**What you should do:**
This exercise asks for a copy of each line in the records below with the word "filhos" in it.

**Dataset content:**
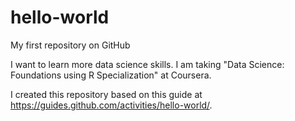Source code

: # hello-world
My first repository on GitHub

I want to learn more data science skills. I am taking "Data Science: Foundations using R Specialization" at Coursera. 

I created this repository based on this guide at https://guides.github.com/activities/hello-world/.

==

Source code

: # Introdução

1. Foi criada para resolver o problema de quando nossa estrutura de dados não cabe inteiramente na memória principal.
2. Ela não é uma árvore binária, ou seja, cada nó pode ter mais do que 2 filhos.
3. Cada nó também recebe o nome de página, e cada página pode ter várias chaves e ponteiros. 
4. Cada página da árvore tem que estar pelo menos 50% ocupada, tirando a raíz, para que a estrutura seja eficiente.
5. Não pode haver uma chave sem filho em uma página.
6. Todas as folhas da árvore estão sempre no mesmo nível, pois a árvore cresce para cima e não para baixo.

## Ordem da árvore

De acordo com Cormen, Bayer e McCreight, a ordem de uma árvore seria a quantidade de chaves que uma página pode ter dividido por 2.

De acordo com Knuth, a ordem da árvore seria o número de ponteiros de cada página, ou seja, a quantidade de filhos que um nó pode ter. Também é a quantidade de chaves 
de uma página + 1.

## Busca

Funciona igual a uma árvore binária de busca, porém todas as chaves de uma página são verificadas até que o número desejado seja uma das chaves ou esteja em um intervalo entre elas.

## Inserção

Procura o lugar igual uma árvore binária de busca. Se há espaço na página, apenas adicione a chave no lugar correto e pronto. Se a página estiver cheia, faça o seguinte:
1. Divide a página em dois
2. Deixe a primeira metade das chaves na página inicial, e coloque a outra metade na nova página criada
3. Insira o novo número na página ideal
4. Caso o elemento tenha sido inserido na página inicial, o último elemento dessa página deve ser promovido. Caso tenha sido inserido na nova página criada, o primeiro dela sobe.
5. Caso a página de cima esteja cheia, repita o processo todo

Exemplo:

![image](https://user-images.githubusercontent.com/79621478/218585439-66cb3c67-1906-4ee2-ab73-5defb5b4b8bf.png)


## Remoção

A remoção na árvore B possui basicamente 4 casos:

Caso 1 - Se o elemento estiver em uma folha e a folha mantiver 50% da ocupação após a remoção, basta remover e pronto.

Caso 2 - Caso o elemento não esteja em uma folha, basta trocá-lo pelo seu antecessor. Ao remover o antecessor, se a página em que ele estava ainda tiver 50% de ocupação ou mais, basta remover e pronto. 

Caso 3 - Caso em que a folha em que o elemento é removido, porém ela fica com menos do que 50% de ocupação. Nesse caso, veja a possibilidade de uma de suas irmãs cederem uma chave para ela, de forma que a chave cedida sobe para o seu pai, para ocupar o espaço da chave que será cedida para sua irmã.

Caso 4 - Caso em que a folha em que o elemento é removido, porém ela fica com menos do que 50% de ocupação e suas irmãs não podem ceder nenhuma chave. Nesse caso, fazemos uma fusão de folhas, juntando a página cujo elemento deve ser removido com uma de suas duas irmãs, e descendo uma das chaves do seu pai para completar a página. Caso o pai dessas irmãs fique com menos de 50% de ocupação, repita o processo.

---

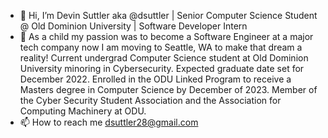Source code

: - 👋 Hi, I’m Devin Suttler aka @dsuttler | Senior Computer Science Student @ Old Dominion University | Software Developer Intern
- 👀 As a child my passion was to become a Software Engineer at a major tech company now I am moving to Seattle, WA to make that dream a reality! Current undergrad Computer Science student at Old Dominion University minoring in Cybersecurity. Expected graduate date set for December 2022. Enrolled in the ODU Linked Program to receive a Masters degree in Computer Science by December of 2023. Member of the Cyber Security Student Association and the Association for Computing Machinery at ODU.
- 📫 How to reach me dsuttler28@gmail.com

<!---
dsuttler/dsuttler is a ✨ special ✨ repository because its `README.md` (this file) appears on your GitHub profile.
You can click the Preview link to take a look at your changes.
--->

**Task result:**
2. Ela não é uma árvore binária, ou seja, cada nó pode ter mais do que 2 filhos.
De acordo com Knuth, a ordem da árvore seria o número de ponteiros de cada página, ou seja, a quantidade de filhos que um nó pode ter. Também é a quantidade de chaves 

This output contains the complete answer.